On the way back to town police stopped to arrest us as vagrants. Fanny flashed sixteen one hundred dollar bills. And they arrested us as crooks. Three phone calls later locating Fanny's lawyer they apologised and let us go, said someone heard my accent and was suspicious I was a spy.
The big train thundering back towards the city, it began to rain. Saw a face I knew from the Bronx as a boy. Just clipped our tickets as if he'd never seen me before. An only child to whom his parents gave everything. Even his false teeth to replace those I knocked out in a fight. Watched him go down the aisle and back into the past, in his blue conductor's uniform. His mother and father pampering him as a princeling. The world later on casually slamming him in the balls.
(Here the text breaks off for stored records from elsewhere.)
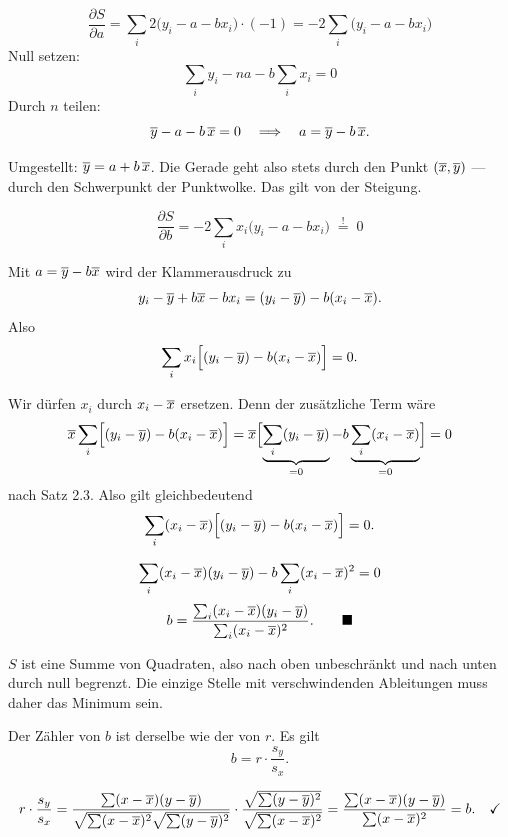 \begin{merksatz}
\[ \frac{\partial S}{\partial a} = \sum_i 2\bigl(y_i - a - bx_i\bigr)\cdot(-1) = -2\sum_i \bigl(y_i - a - bx_i\bigr) \]
Null setzen:
\[ \sum_i y_i - na - b\sum_i x_i = 0 \]
Durch $n$ teilen:
\[ \overline y - a - b\,\MW = 0 \quad\Longrightarrow\quad a = \overline y - b\,\MW . \]

Umgestellt: $\overline y = a + b\,\MW$. Die Gerade geht also stets durch den Punkt $(\MW, \overline y)$ --- durch den Schwerpunkt der Punktwolke. Das gilt  von der Steigung.

\[ \frac{\partial S}{\partial b} = -2\sum_i x_i\bigl(y_i - a - bx_i\bigr) \;\stackrel{!}{=}\; 0 \]

Mit $a = \overline y - b\MW$ wird der Klammerausdruck zu
\[ y_i - \overline y + b\MW - bx_i = (y_i - \overline y) - b(x_i - \MW) . \]
Also
\[ \sum_i x_i\Bigl[(y_i-\overline y) - b(x_i-\MW)\Bigr] = 0 . \]

Wir dürfen $x_i$ durch $x_i - \MW$ ersetzen. Denn der zusätzliche Term wäre
\[ \MW\sum_i\Bigl[(y_i-\overline y) - b(x_i-\MW)\Bigr] = \MW\Bigl[\underbrace{\sum_i(y_i-\overline y)}_{=0} - b\underbrace{\sum_i(x_i-\MW)}_{=0}\Bigr] = 0 \]
nach Satz 2.3. Also gilt gleichbedeutend
\[ \sum_i (x_i-\MW)\Bigl[(y_i-\overline y) - b(x_i-\MW)\Bigr] = 0 . \]

\[ \sum_i (x_i-\MW)(y_i-\overline y) - b\sum_i (x_i-\MW)^2 = 0 \]
\[ b = \frac{\sum_i (x_i-\MW)(y_i-\overline y)}{\sum_i (x_i-\MW)^2} . \qquad \blacksquare \]

$S$ ist eine Summe von Quadraten, also nach oben unbeschränkt und nach unten durch null begrenzt. Die einzige Stelle mit verschwindenden Ableitungen muss daher das Minimum sein.
\end{merksatz}

\begin{merksatz}
Der Zähler von $b$ ist derselbe wie der von $r$. Es gilt
\[ b = r \cdot \frac{s_y}{s_x} . \]

\[ r\cdot\frac{s_y}{s_x} = \frac{\sum(x-\MW)(y-\overline y)}{\sqrt{\sum(x-\MW)^2}\sqrt{\sum(y-\overline y)^2}} \cdot \frac{\sqrt{\sum(y-\overline y)^2}}{\sqrt{\sum(x-\MW)^2}} = \frac{\sum(x-\MW)(y-\overline y)}{\sum(x-\MW)^2} = b . \quad \checkmark \]

\begin{center}
\begin{minipage}{0.88\textwidth}
\end{minipage}
\end{center}
\end{merksatz}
Fanny bought me a pair of rat skin gloves. And she knelt nights in an array of jewels and gowns by the side of her round tiny dining room table. As I tore into rare thick steaks and defenceless mounds of creamed spinach. Running lower and lower in cash. Getting higher and higher up Fanny. Our bodies clapping together on the bed. In sweaty crescendoes. Through musical interludes over the radio. My own naked recitals I gave at the piano. Fanny blowing me through a slow movement to an incredible tune my fingers played. Soft or hard it seemed my cock was hardly ever out of her mouth. Unless it was in her somewhere else. And the sudden midnight arrest we watched of the murderess across the street. Who shot her lover seven times down the spine. Red lights flashing, blue uniforms disappearing into the building. Ambulances and squad cars taking everybody away. And before we went to sleep, the murderess was free on bail. Returning triumphantly in her giant chauffeured limozine.
Now this morning Fanny tightening my tie said my poor little baby wear your gloves and let Glen take you over to Vine, I insist. Please Cornelius, it will make you feel so much better getting out of a chauffeured car. And I walked. Flashing my shoeshine. Gloriously stubborn to the last. Approaching this elaborate yellowed brick emporium. Five stories high. Bay trees in big barrels at the entrance. Brown carpeted lobby. Not a sign of green anywhere. Man with a pince nez and waxed twirled mustache asks can I help you.